* [REQUIREMENT] Copy the entries below exactly, but only from the line containing "最近在看zookeeper client" through the final line.
BEGIN DATA SUPPLIED
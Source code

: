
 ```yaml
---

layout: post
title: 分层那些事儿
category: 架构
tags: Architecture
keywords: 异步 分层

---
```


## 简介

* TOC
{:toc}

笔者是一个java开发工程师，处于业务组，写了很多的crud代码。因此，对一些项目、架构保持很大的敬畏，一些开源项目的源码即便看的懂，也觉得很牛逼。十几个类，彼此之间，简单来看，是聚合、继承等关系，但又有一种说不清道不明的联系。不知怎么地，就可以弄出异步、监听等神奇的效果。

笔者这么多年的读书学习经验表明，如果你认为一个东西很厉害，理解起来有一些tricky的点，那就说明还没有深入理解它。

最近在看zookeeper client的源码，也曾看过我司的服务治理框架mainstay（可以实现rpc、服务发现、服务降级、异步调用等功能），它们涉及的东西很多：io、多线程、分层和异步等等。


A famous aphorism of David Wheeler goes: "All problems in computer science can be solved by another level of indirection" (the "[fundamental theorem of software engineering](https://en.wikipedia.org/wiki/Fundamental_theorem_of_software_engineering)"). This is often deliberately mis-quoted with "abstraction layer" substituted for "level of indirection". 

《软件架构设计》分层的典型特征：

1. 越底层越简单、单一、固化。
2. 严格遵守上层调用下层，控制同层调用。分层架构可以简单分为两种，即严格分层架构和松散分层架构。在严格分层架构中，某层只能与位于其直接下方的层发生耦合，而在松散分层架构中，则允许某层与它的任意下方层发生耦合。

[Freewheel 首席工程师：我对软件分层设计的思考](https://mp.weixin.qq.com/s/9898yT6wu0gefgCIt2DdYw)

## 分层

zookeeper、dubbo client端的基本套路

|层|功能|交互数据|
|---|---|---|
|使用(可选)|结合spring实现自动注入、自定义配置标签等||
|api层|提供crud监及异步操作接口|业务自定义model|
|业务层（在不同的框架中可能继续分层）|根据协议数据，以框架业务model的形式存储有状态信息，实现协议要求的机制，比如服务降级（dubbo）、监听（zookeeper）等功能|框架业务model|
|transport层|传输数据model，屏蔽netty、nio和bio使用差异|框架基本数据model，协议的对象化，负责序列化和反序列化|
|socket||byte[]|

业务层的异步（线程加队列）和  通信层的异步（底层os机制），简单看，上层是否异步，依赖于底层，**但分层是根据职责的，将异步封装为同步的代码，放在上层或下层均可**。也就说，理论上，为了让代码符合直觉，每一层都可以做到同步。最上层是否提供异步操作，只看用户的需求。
END DATA SUPPLIED
* [ANSWER BOX]
最近在看zookeeper client的源码，也曾看过我司的服务治理框架mainstay（可以实现rpc、服务发现、服务降级、异步调用等功能），它们涉及的东西很多：io、多线程、分层和异步等等。


A famous aphorism of David Wheeler goes: "All problems in computer science can be solved by another level of indirection" (the "[fundamental theorem of software engineering](https://en.wikipedia.org/wiki/Fundamental_theorem_of_software_engineering)"). This is often deliberately mis-quoted with "abstraction layer" substituted for "level of indirection". 

《软件架构设计》分层的典型特征：

1. 越底层越简单、单一、固化。
2. 严格遵守上层调用下层，控制同层调用。分层架构可以简单分为两种，即严格分层架构和松散分层架构。在严格分层架构中，某层只能与位于其直接下方的层发生耦合，而在松散分层架构中，则允许某层与它的任意下方层发生耦合。

[Freewheel 首席工程师：我对软件分层设计的思考](https://mp.weixin.qq.com/s/9898yT6wu0gefgCIt2DdYw)

## 分层

zookeeper、dubbo client端的基本套路

|层|功能|交互数据|
|---|---|---|
|使用(可选)|结合spring实现自动注入、自定义配置标签等||
|api层|提供crud监及异步操作接口|业务自定义model|
|业务层（在不同的框架中可能继续分层）|根据协议数据，以框架业务model的形式存储有状态信息，实现协议要求的机制，比如服务降级（dubbo）、监听（zookeeper）等功能|框架业务model|
|transport层|传输数据model，屏蔽netty、nio和bio使用差异|框架基本数据model，协议的对象化，负责序列化和反序列化|
|socket||byte[]|

业务层的异步（线程加队列）和  通信层的异步（底层os机制），简单看，上层是否异步，依赖于底层，**但分层是根据职责的，将异步封装为同步的代码，放在上层或下层均可**。也就说，理论上，为了让代码符合直觉，每一层都可以做到同步。最上层是否提供异步操作，只看用户的需求。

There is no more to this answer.